• **Goal of the exercise**
Every entry should be reproduced precisely, with each picture left out.

Stored data
──────────────────────────────

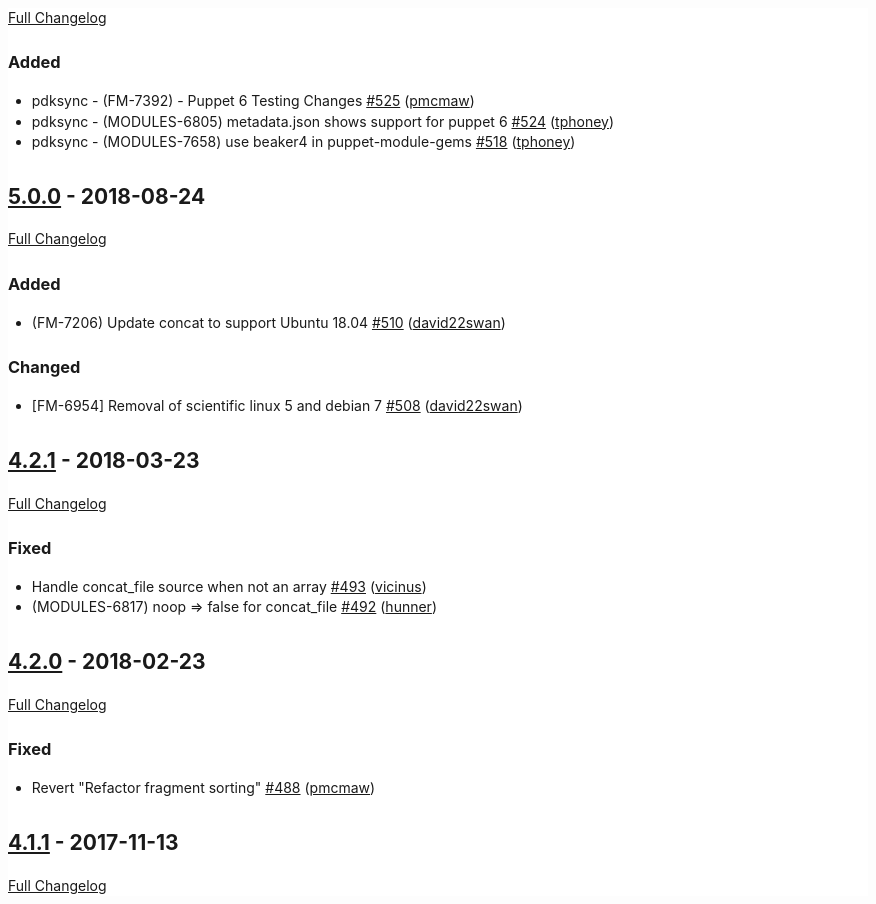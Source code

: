 [Full Changelog](https://github.com/puppetlabs/puppetlabs-concat/compare/5.0.0...5.1.0)

### Added

- pdksync - (FM-7392) - Puppet 6 Testing Changes [#525](https://github.com/puppetlabs/puppetlabs-concat/pull/525) ([pmcmaw](https://github.com/pmcmaw))
- pdksync - (MODULES-6805) metadata.json shows support for puppet 6 [#524](https://github.com/puppetlabs/puppetlabs-concat/pull/524) ([tphoney](https://github.com/tphoney))
- pdksync - (MODULES-7658) use beaker4 in puppet-module-gems [#518](https://github.com/puppetlabs/puppetlabs-concat/pull/518) ([tphoney](https://github.com/tphoney))

## [5.0.0](https://github.com/puppetlabs/puppetlabs-concat/tree/5.0.0) - 2018-08-24

[Full Changelog](https://github.com/puppetlabs/puppetlabs-concat/compare/4.2.1...5.0.0)

### Added

- (FM-7206) Update concat to support Ubuntu 18.04 [#510](https://github.com/puppetlabs/puppetlabs-concat/pull/510) ([david22swan](https://github.com/david22swan))

### Changed
- [FM-6954] Removal of scientific linux 5 and debian 7 [#508](https://github.com/puppetlabs/puppetlabs-concat/pull/508) ([david22swan](https://github.com/david22swan))

## [4.2.1](https://github.com/puppetlabs/puppetlabs-concat/tree/4.2.1) - 2018-03-23

[Full Changelog](https://github.com/puppetlabs/puppetlabs-concat/compare/4.2.0...4.2.1)

### Fixed

- Handle concat_file source when not an array [#493](https://github.com/puppetlabs/puppetlabs-concat/pull/493) ([vicinus](https://github.com/vicinus))
- (MODULES-6817) noop => false for concat_file [#492](https://github.com/puppetlabs/puppetlabs-concat/pull/492) ([hunner](https://github.com/hunner))

## [4.2.0](https://github.com/puppetlabs/puppetlabs-concat/tree/4.2.0) - 2018-02-23

[Full Changelog](https://github.com/puppetlabs/puppetlabs-concat/compare/4.1.1...4.2.0)

### Fixed

- Revert "Refactor fragment sorting" [#488](https://github.com/puppetlabs/puppetlabs-concat/pull/488) ([pmcmaw](https://github.com/pmcmaw))

## [4.1.1](https://github.com/puppetlabs/puppetlabs-concat/tree/4.1.1) - 2017-11-13

[Full Changelog](https://github.com/puppetlabs/puppetlabs-concat/compare/4.1.0...4.1.1)
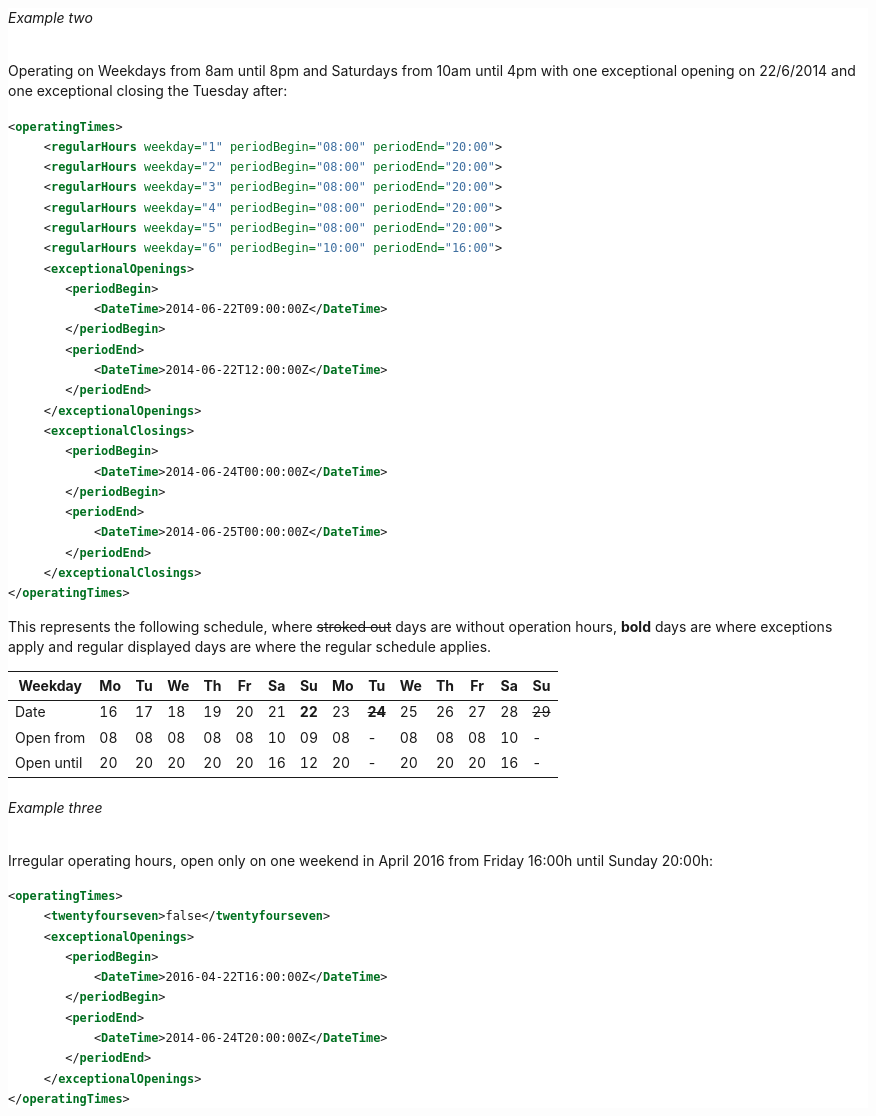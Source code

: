 
###### Example two
Operating on Weekdays from 8am until 8pm and Saturdays from 10am until 4pm with one exceptional opening on
22/6/2014 and one exceptional closing the Tuesday after:

```XML
<operatingTimes>
     <regularHours weekday="1" periodBegin="08:00" periodEnd="20:00">
	 <regularHours weekday="2" periodBegin="08:00" periodEnd="20:00">
	 <regularHours weekday="3" periodBegin="08:00" periodEnd="20:00">
	 <regularHours weekday="4" periodBegin="08:00" periodEnd="20:00">
	 <regularHours weekday="5" periodBegin="08:00" periodEnd="20:00">
	 <regularHours weekday="6" periodBegin="10:00" periodEnd="16:00">
     <exceptionalOpenings>
        <periodBegin>
         	<DateTime>2014-06-22T09:00:00Z</DateTime>
		</periodBegin>
		<periodEnd>
			<DateTime>2014-06-22T12:00:00Z</DateTime>
		</periodEnd>
     </exceptionalOpenings>
     <exceptionalClosings>
        <periodBegin>
         	<DateTime>2014-06-24T00:00:00Z</DateTime>
		</periodBegin>
		<periodEnd>
			<DateTime>2014-06-25T00:00:00Z</DateTime>
		</periodEnd>
	 </exceptionalClosings>
</operatingTimes>
```

This represents the following schedule, where ~~stroked out~~ days are without operation hours, **bold** days are where exceptions apply and regular displayed days are where the regular schedule applies.


| Weekday    | Mo | Tu | We | Th | Fr | Sa     | Su     | Mo | Tu         | We | Th | Fr | Sa     | Su     |
|------------|----|----|----|----|----|--------|--------|----|------------|----|----|----|--------|--------|
| Date       | 16 | 17 | 18 | 19 | 20 | 21     | **22** | 23 | **~~24~~** | 25 | 26 | 27 | 28     | ~~29~~ |
| Open from  | 08 | 08 | 08 | 08 | 08 | 10     | 09     | 08 | -          | 08 | 08 | 08 | 10     | -      |
| Open until | 20 | 20 | 20 | 20 | 20 | 16     | 12     | 20 | -          | 20 | 20 | 20 | 16     | -      |


###### Example three
Irregular operating hours, open only on one weekend in April 2016 from Friday 16:00h until Sunday 20:00h:

```XML
<operatingTimes>
	 <twentyfourseven>false</twentyfourseven>
     <exceptionalOpenings>
        <periodBegin>
         	<DateTime>2016-04-22T16:00:00Z</DateTime>
		</periodBegin>
		<periodEnd>
			<DateTime>2014-06-24T20:00:00Z</DateTime>
		</periodEnd>
     </exceptionalOpenings>
</operatingTimes>
```

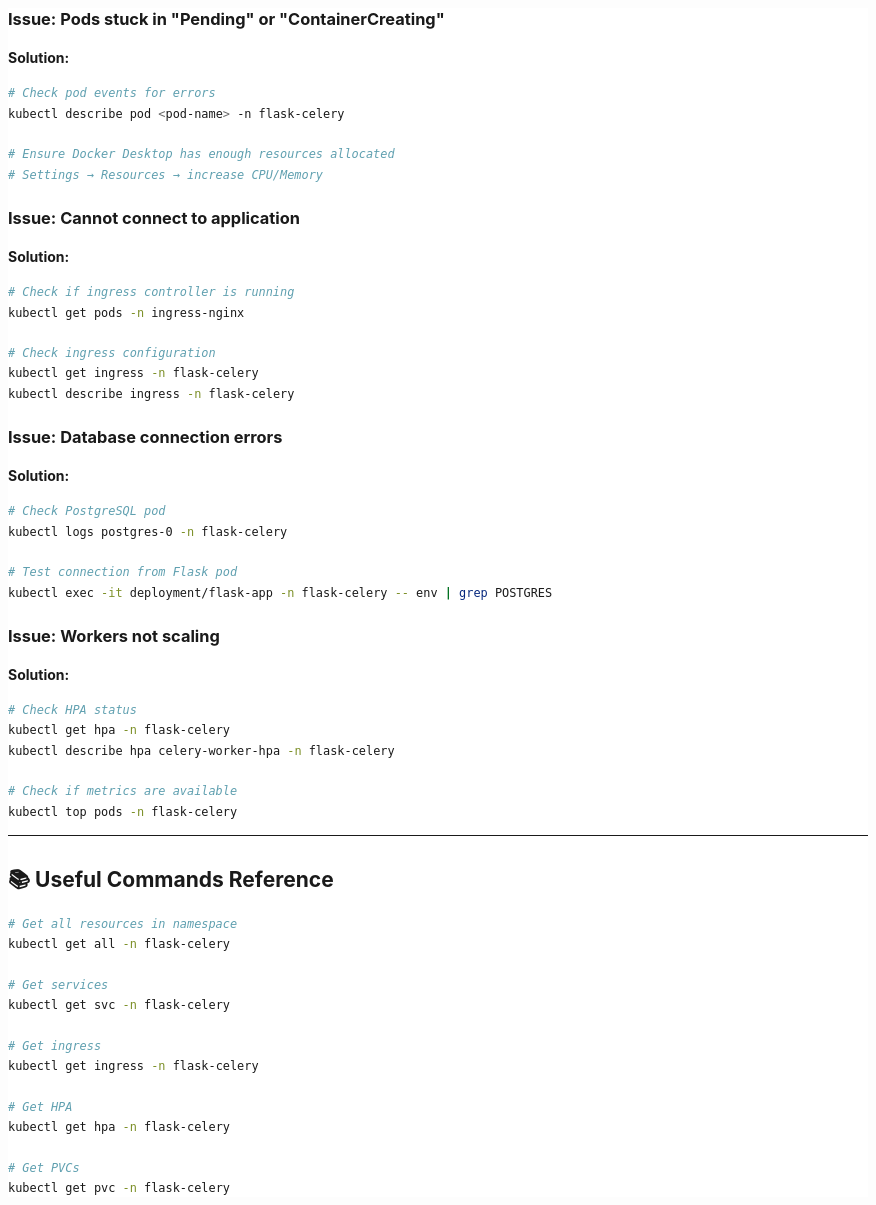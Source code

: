 ### Issue: Pods stuck in "Pending" or "ContainerCreating"

**Solution:**
```bash
# Check pod events for errors
kubectl describe pod <pod-name> -n flask-celery

# Ensure Docker Desktop has enough resources allocated
# Settings → Resources → increase CPU/Memory
```

### Issue: Cannot connect to application

**Solution:**
```bash
# Check if ingress controller is running
kubectl get pods -n ingress-nginx

# Check ingress configuration
kubectl get ingress -n flask-celery
kubectl describe ingress -n flask-celery
```

### Issue: Database connection errors

**Solution:**
```bash
# Check PostgreSQL pod
kubectl logs postgres-0 -n flask-celery

# Test connection from Flask pod
kubectl exec -it deployment/flask-app -n flask-celery -- env | grep POSTGRES
```

### Issue: Workers not scaling

**Solution:**
```bash
# Check HPA status
kubectl get hpa -n flask-celery
kubectl describe hpa celery-worker-hpa -n flask-celery

# Check if metrics are available
kubectl top pods -n flask-celery
```

---

## 📚 Useful Commands Reference

```bash
# Get all resources in namespace
kubectl get all -n flask-celery

# Get services
kubectl get svc -n flask-celery

# Get ingress
kubectl get ingress -n flask-celery

# Get HPA
kubectl get hpa -n flask-celery

# Get PVCs
kubectl get pvc -n flask-celery

```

──────────────────────────────

• **The completed task**
Source code

: [Full Changelog](https://github.com/puppetlabs/puppetlabs-concat/compare/5.0.0...5.1.0)

### Added

- pdksync - (FM-7392) - Puppet 6 Testing Changes [#525](https://github.com/puppetlabs/puppetlabs-concat/pull/525) ([pmcmaw](https://github.com/pmcmaw))
- pdksync - (MODULES-6805) metadata.json shows support for puppet 6 [#524](https://github.com/puppetlabs/puppetlabs-concat/pull/524) ([tphoney](https://github.com/tphoney))
- pdksync - (MODULES-7658) use beaker4 in puppet-module-gems [#518](https://github.com/puppetlabs/puppetlabs-concat/pull/518) ([tphoney](https://github.com/tphoney))

## [5.0.0](https://github.com/puppetlabs/puppetlabs-concat/tree/5.0.0) - 2018-08-24

[Full Changelog](https://github.com/puppetlabs/puppetlabs-concat/compare/4.2.1...5.0.0)

### Added

- (FM-7206) Update concat to support Ubuntu 18.04 [#510](https://github.com/puppetlabs/puppetlabs-concat/pull/510) ([david22swan](https://github.com/david22swan))

### Changed
- [FM-6954] Removal of scientific linux 5 and debian 7 [#508](https://github.com/puppetlabs/puppetlabs-concat/pull/508) ([david22swan](https://github.com/david22swan))

## [4.2.1](https://github.com/puppetlabs/puppetlabs-concat/tree/4.2.1) - 2018-03-23

[Full Changelog](https://github.com/puppetlabs/puppetlabs-concat/compare/4.2.0...4.2.1)

### Fixed

- Handle concat_file source when not an array [#493](https://github.com/puppetlabs/puppetlabs-concat/pull/493) ([vicinus](https://github.com/vicinus))
- (MODULES-6817) noop => false for concat_file [#492](https://github.com/puppetlabs/puppetlabs-concat/pull/492) ([hunner](https://github.com/hunner))

## [4.2.0](https://github.com/puppetlabs/puppetlabs-concat/tree/4.2.0) - 2018-02-23

[Full Changelog](https://github.com/puppetlabs/puppetlabs-concat/compare/4.1.1...4.2.0)

### Fixed

- Revert "Refactor fragment sorting" [#488](https://github.com/puppetlabs/puppetlabs-concat/pull/488) ([pmcmaw](https://github.com/pmcmaw))

## [4.1.1](https://github.com/puppetlabs/puppetlabs-concat/tree/4.1.1) - 2017-11-13

[Full Changelog](https://github.com/puppetlabs/puppetlabs-concat/compare/4.1.0...4.1.1)
Source code

: 
###### Example two
Operating on Weekdays from 8am until 8pm and Saturdays from 10am until 4pm with one exceptional opening on
22/6/2014 and one exceptional closing the Tuesday after:

```XML
<operatingTimes>
     <regularHours weekday="1" periodBegin="08:00" periodEnd="20:00">
	 <regularHours weekday="2" periodBegin="08:00" periodEnd="20:00">
	 <regularHours weekday="3" periodBegin="08:00" periodEnd="20:00">
	 <regularHours weekday="4" periodBegin="08:00" periodEnd="20:00">
	 <regularHours weekday="5" periodBegin="08:00" periodEnd="20:00">
	 <regularHours weekday="6" periodBegin="10:00" periodEnd="16:00">
     <exceptionalOpenings>
        <periodBegin>
         	<DateTime>2014-06-22T09:00:00Z</DateTime>
		</periodBegin>
		<periodEnd>
			<DateTime>2014-06-22T12:00:00Z</DateTime>
		</periodEnd>
     </exceptionalOpenings>
     <exceptionalClosings>
        <periodBegin>
         	<DateTime>2014-06-24T00:00:00Z</DateTime>
		</periodBegin>
		<periodEnd>
			<DateTime>2014-06-25T00:00:00Z</DateTime>
		</periodEnd>
	 </exceptionalClosings>
</operatingTimes>
```

This represents the following schedule, where ~~stroked out~~ days are without operation hours, **bold** days are where exceptions apply and regular displayed days are where the regular schedule applies.


| Weekday    | Mo | Tu | We | Th | Fr | Sa     | Su     | Mo | Tu         | We | Th | Fr | Sa     | Su     |
|------------|----|----|----|----|----|--------|--------|----|------------|----|----|----|--------|--------|
| Date       | 16 | 17 | 18 | 19 | 20 | 21     | **22** | 23 | **~~24~~** | 25 | 26 | 27 | 28     | ~~29~~ |
| Open from  | 08 | 08 | 08 | 08 | 08 | 10     | 09     | 08 | -          | 08 | 08 | 08 | 10     | -      |
| Open until | 20 | 20 | 20 | 20 | 20 | 16     | 12     | 20 | -          | 20 | 20 | 20 | 16     | -      |


###### Example three
Irregular operating hours, open only on one weekend in April 2016 from Friday 16:00h until Sunday 20:00h:

```XML
<operatingTimes>
	 <twentyfourseven>false</twentyfourseven>
     <exceptionalOpenings>
        <periodBegin>
         	<DateTime>2016-04-22T16:00:00Z</DateTime>
		</periodBegin>
		<periodEnd>
			<DateTime>2014-06-24T20:00:00Z</DateTime>
		</periodEnd>
     </exceptionalOpenings>
</operatingTimes>
```

Source code

: ### Issue: Pods stuck in "Pending" or "ContainerCreating"

**Solution:**
```bash
# Check pod events for errors
kubectl describe pod <pod-name> -n flask-celery

# Ensure Docker Desktop has enough resources allocated
# Settings → Resources → increase CPU/Memory
```

### Issue: Cannot connect to application

**Solution:**
```bash
# Check if ingress controller is running
kubectl get pods -n ingress-nginx

# Check ingress configuration
kubectl get ingress -n flask-celery
kubectl describe ingress -n flask-celery
```

### Issue: Database connection errors

**Solution:**
```bash
# Check PostgreSQL pod
kubectl logs postgres-0 -n flask-celery

# Test connection from Flask pod
kubectl exec -it deployment/flask-app -n flask-celery -- env | grep POSTGRES
```

### Issue: Workers not scaling

**Solution:**
```bash
# Check HPA status
kubectl get hpa -n flask-celery
kubectl describe hpa celery-worker-hpa -n flask-celery

# Check if metrics are available
kubectl top pods -n flask-celery
```

---

## 📚 Useful Commands Reference

```bash
# Get all resources in namespace
kubectl get all -n flask-celery

# Get services
kubectl get svc -n flask-celery

# Get ingress
kubectl get ingress -n flask-celery

# Get HPA
kubectl get hpa -n flask-celery

# Get PVCs
kubectl get pvc -n flask-celery

```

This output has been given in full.